The Volstead Act of 1919 dramatically altered everything. For criminals, there was a new opportunity for making millions. Gangsters slaughtered old buddies to take over bootlegging rackets, and explosions of gunshots and bombs filled the air of almost every American community of almost every size.
Yet with exceptions here and there, by the late 1920s peace had settled on the bootleg world. It came through the Seven Group.
Forward-thinking gangsters had decided all the warfare was interfering with making money. There had to be peace in obtaining liquor and there had to be an end to gangs hijacking each other's supplies. The answer lay in some sort of organization that could constitute a central liquor buying office to handle all orders for booze and give everyone a fair share.
This system would reduce the deadly competition for supplies and the inordinate protection costs for shipments. This would leave the individual bootleg gangs with more than ample time and resources to take care of any freelance hijackers who might be foolish enough to continue to carry out raids.
Who deserves credit for originating the idea is difficult to tell, but it was probably either Arnold Rothstein, often called the Brain, or Johnny Torrio, also called the Brain. Certainly both of them—and Meyer Lansky and Lucky Luciano—were all boosting the idea by 1927.
The organization known as the Seven Group, since it was originally comprised of seven separate power groups, included Luciano and Frank Costello from Manhattan; Joe Adonis from Brooklyn and parts of Manhattan; Longy Zwillman from New Jersey and Long Island, New York; Waxey Gordon and the rising Nig Rosen from Philadelphia; Nucky Johnson from Atlantic City; Meyer Lansky and Bugsy Siegel, the protection "enforcers"; and Torrio who came out of his Brooklyn retirement to offer organizational advice.
When peace suddenly broke out in the midAtlantic area as the Seven Group established its authority, other gangs around the country clamored to join, among them those bossed by Moe Dalitz in Cleveland, King Solomon in Boston and Danny Walsh in Providence.

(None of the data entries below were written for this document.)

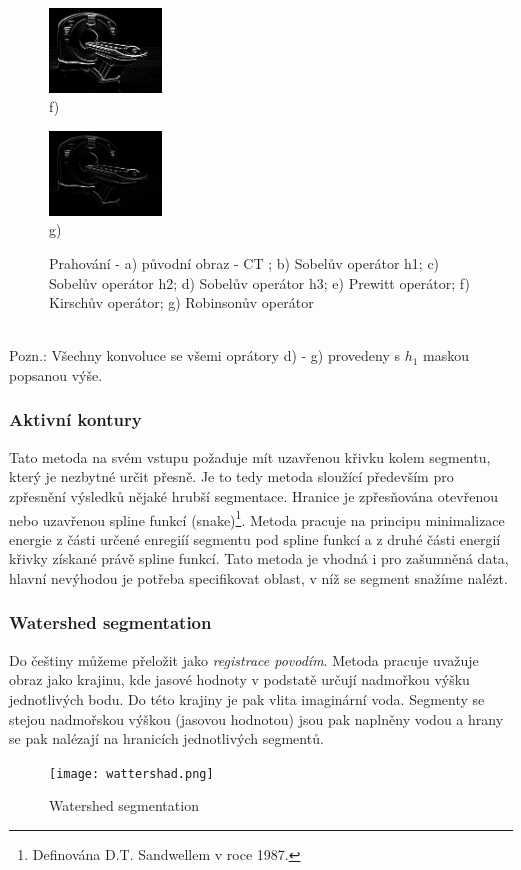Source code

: \documentclass{thesis}%
\begin{document}
\begin{figure}[htp!]
\begin{minipage}[c]{0.3\textwidth}
	\centering\includegraphics[width=3cm]{convolution/Kirsch1.jpg}\\
     f)
   \end{minipage}
    \begin{minipage}[c]{0.3\textwidth}
	\centering\includegraphics[width=3cm]{convolution/Robinson1.jpg}\\
     g)
   \end{minipage}

	\caption[Konvoluce s různými maskami]{Prahování - a) původní obraz - CT ; b) Sobelův operátor h1; c)  Sobelův operátor h2; d) Sobelův operátor h3; e) Prewitt operátor; f) Kirschův operátor; g) Robinsonův operátor}
\end{figure}\\
Pozn.: Všechny konvoluce se všemi oprátory d) - g) provedeny s $h_1$ maskou popsanou výše.
\subsubsection{Aktivní kontury}
Tato metoda na svém vstupu požaduje mít uzavřenou křivku kolem segmentu, který je nezbytné určit přesně. Je to tedy metoda sloužící především pro zpřesnění výsledků nějaké hrubší segmentace. Hranice je zpřesňována otevřenou nebo uzavřenou spline funkcí (snake)\footnote[14]{Definována D.T. Sandwellem v roce 1987.}. Metoda pracuje na principu minimalizace energie z části určené enregiíí segmentu pod spline funkcí a z druhé části energií křivky získané právě spline funkcí. Tato metoda je vhodná i pro zašumněná data, hlavní nevýhodou je potřeba specifikovat oblast, v níž se segment snažíme nalézt.

\subsubsection{Watershed segmentation}
Do češtiny můžeme přeložit jako \textit{registrace povodím}. Metoda pracuje uvažuje obraz jako krajinu, kde jasové hodnoty v podstatě určují nadmořkou výšku jednotlivých bodu. Do této krajiny je pak vlita imaginární voda. Segmenty se stejou nadmořskou výškou (jasovou hodnotou) jsou pak naplněny vodou a hrany se pak nalézají na hranicích jednotlivých segmentů.
 \begin{figure}[htp!]
  
	\centering\texttt{[image: wattershad.png]}\\
	\caption[Watershed segmentation]{Watershed segmentation}
\end{figure}
\end{document}
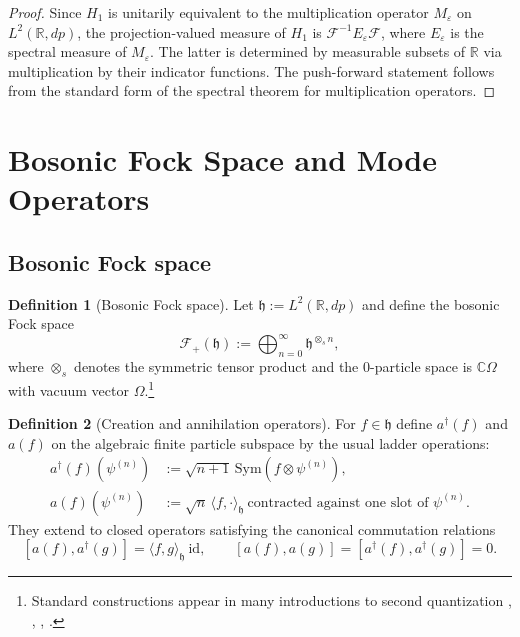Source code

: \documentclass[11pt]{article}
\theoremstyle{definition}
\newtheorem{definition}{Definition}
\theoremstyle{plain}
\numberwithin{equation}{section}
\begin{document}
\begin{proof}
Since $H_1$ is unitarily equivalent to the multiplication operator $M_{\varepsilon}$ on $L^2(\mathbb{R},dp)$, the projection-valued measure of $H_1$ is $\mathcal{F}^{-1}E_{\varepsilon}\mathcal{F}$, where $E_{\varepsilon}$ is the spectral measure of $M_{\varepsilon}$. The latter is determined by measurable subsets of $\mathbb{R}$ via multiplication by their indicator functions. The push-forward statement follows from the standard form of the spectral theorem for multiplication operators.\end{proof}

\section{Bosonic Fock Space and Mode Operators}

\subsection{Bosonic Fock space}

\begin{definition}[Bosonic Fock space]
Let $\mathfrak{h}:=L^2(\mathbb{R},dp)$ and define the bosonic Fock space
\[
\mathcal{F}_+(\mathfrak{h}):=\bigoplus_{n=0}^{\infty} \mathfrak{h}^{\otimes_s n},
\]
where $\otimes_s$ denotes the symmetric tensor product and the $0$-particle space is $\mathbb{C}\Omega$ with vacuum vector $\Omega$.\footnote{Standard constructions appear in many introductions to second quantization \cite[Sec.~1.4]{uiuc561}, \cite[Sec.~3]{usp-3}, \cite[Sec.~4.3]{libresecond}, \cite{scholarpedia}.}
\end{definition}

\begin{definition}[Creation and annihilation operators]
For $f\in\mathfrak{h}$ define $a^\dagger(f)$ and $a(f)$ on the algebraic finite particle subspace by the usual ladder operations:
\begin{align*}
a^\dagger(f)(\psi^{(n)})&:=\sqrt{n+1}\,\mathrm{Sym}(f\otimes \psi^{(n)}),\\
a(f)(\psi^{(n)})&:=\sqrt{n}\,\langle f,\cdot\rangle_{\mathfrak{h}}\ \text{contracted against one slot of } \psi^{(n)}.
\end{align*}
They extend to closed operators satisfying the canonical commutation relations
\[
[a(f),a^\dagger(g)]=\langle f,g\rangle_{\mathfrak{h}}\ \mathrm{id},\qquad [a(f),a(g)]=[a^\dagger(f),a^\dagger(g)]=0.
\]
\end{definition}
\end{document}
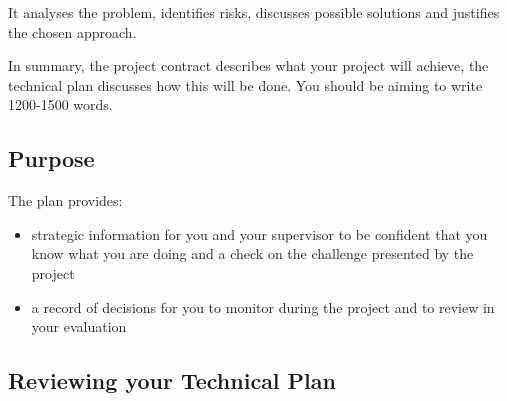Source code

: \documentclass[a4paper,11pt]{techplan}
\begin{document}
It analyses the problem, identifies risks, discusses possible solutions and justifies the chosen approach.

In summary, the project contract describes what your project will achieve, the technical plan discusses how this will be done. You should be aiming to write 1200-1500 words.

\subsection*{Purpose}
The plan provides:
\begin{itemize}
    \item strategic information for you and your supervisor to be confident that you know what you are doing and a check on the challenge presented by the project
    \item a record of decisions for you to monitor during the project and to review in your evaluation
\end{itemize}

\subsection*{Reviewing your Technical Plan}
\end{document}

Even Al Capone was attracted but the Chicago gang wars had gone on too long to be simply switched off by an appeal to reason. By the end of 1928 there were at least 22 gangs in the Seven Group.

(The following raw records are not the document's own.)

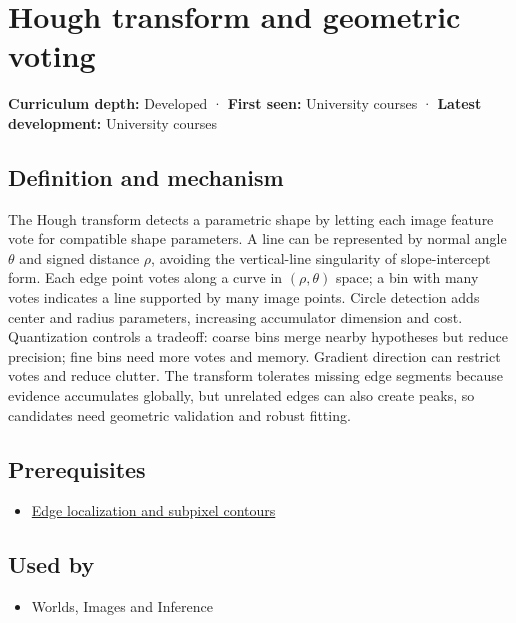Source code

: \hypertarget{appendix-a5b0383b3b3e}{}\label{referencestart:appendix-a5b0383b3b3e}
\section{Hough transform and geometric voting}\label{appendix-a5b0383b3b3e-hough-transform-and-geometric-voting}

\textbf{Curriculum depth:} Developed · \textbf{First seen:} University courses · \textbf{Latest development:} University courses

\subsection{Definition and mechanism}\label{appendix-a5b0383b3b3e-definition-and-mechanism}

The Hough transform detects a parametric shape by letting each image feature vote for compatible shape parameters. A line can be represented by normal angle \(\theta\) and signed distance \(\rho\), avoiding the vertical-line singularity of slope-intercept form. Each edge point votes along a curve in \((\rho,\theta)\) space; a bin with many votes indicates a line supported by many image points. Circle detection adds center and radius parameters, increasing accumulator dimension and cost. Quantization controls a tradeoff: coarse bins merge nearby hypotheses but reduce precision; fine bins need more votes and memory. Gradient direction can restrict votes and reduce clutter. The transform tolerates missing edge segments because evidence accumulates globally, but unrelated edges can also create peaks, so candidates need geometric validation and robust fitting.

\subsection{Prerequisites}\label{appendix-a5b0383b3b3e-prerequisites}

\begin{itemize}
\tightlist
\item
  \hyperref[appendix-36022286b03e]{Edge localization and subpixel contours}
\end{itemize}

\subsection{Used by}\label{appendix-a5b0383b3b3e-used-by}

\begin{itemize}
\tightlist
\item
  {Worlds, Images and Inference}
\end{itemize}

By that time Rothstein had been murdered, apparently not because of a gangland plot against him, but over a huge gambling debt that he had welshed on to professional gamblers. That did not stop the momentum of the Seven Group and it led to the next logical step in the solidifying nationwide criminal link— mafioso, Italian, Jewish, Irish, Polish or whatever.
In 1929 the underworld held a vital conference at Atlantic City where plans for new criminal enterprises and cooperation after the end of Prohibition were discussed. Had it not been for the success of the Seven Group such a conference would not have been held and the confederation of the gangs around the country might never have come to fruition nor created the national crime syndicate.